• **DATA FOR THE TASK**:
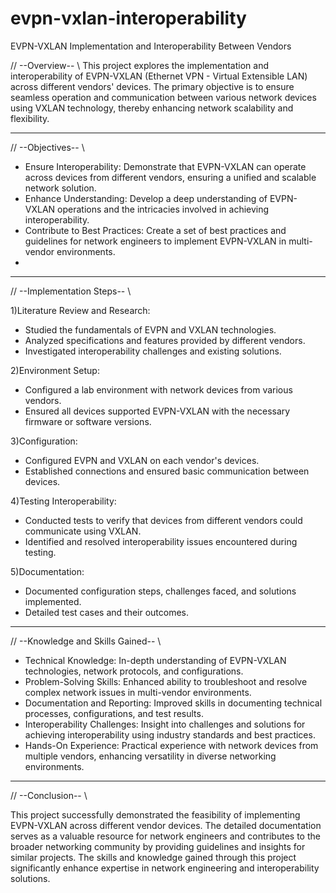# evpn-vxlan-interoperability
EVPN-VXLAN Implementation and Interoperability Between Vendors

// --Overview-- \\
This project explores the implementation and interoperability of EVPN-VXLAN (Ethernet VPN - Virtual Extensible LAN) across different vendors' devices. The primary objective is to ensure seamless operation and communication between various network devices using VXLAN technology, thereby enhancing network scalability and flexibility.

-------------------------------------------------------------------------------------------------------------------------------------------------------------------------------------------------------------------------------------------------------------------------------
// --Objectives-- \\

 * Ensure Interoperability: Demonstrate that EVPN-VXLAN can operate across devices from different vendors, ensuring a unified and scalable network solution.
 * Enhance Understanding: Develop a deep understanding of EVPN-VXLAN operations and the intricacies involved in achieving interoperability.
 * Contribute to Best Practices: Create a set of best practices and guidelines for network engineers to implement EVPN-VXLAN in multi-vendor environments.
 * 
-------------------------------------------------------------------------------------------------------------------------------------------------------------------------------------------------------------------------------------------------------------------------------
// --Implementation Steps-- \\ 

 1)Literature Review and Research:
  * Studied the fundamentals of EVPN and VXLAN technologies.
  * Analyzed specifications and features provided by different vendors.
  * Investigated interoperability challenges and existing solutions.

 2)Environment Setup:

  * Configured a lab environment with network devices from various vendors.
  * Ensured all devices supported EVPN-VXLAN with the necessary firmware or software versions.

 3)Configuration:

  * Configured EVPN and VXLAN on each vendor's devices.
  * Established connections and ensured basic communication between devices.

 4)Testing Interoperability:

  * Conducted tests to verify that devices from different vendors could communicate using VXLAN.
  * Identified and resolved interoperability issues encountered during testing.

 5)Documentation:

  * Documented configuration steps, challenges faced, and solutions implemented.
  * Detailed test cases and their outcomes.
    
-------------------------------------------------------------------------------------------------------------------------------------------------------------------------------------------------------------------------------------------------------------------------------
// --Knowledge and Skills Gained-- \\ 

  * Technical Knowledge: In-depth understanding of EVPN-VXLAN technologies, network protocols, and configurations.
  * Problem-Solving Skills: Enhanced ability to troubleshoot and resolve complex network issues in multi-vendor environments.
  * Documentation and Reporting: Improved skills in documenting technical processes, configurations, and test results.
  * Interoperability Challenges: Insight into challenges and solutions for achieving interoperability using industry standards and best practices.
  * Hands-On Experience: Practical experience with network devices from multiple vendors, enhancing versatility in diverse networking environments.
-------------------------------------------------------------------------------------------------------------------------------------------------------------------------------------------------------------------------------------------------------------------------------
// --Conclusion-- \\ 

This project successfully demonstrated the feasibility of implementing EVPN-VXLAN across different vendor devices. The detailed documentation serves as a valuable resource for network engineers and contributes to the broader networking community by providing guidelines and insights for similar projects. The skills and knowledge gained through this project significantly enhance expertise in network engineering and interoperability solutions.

---

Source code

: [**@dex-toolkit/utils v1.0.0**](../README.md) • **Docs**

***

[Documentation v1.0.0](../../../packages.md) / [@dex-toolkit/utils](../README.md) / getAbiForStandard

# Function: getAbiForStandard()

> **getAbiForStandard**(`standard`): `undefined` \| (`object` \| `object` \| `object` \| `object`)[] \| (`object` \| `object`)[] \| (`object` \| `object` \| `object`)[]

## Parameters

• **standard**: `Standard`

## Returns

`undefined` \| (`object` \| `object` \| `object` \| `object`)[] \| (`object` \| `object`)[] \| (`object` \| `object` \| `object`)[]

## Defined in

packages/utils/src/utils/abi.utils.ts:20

• **WHAT TO DO**:
Please output exactly the lines between the one holding "v1.0.0**](../README.md) • **Docs**" and the one holding "packages/utils/src/utils/abi.utils.ts:20" in the records above, inclusive, and nothing more.

• **YOUR RESPONSE**:
: [**@dex-toolkit/utils v1.0.0**](../README.md) • **Docs**

***

[Documentation v1.0.0](../../../packages.md) / [@dex-toolkit/utils](../README.md) / getAbiForStandard

# Function: getAbiForStandard()

> **getAbiForStandard**(`standard`): `undefined` \| (`object` \| `object` \| `object` \| `object`)[] \| (`object` \| `object`)[] \| (`object` \| `object` \| `object`)[]

## Parameters

• **standard**: `Standard`

## Returns

`undefined` \| (`object` \| `object` \| `object` \| `object`)[] \| (`object` \| `object`)[] \| (`object` \| `object` \| `object`)[]

## Defined in

packages/utils/src/utils/abi.utils.ts:20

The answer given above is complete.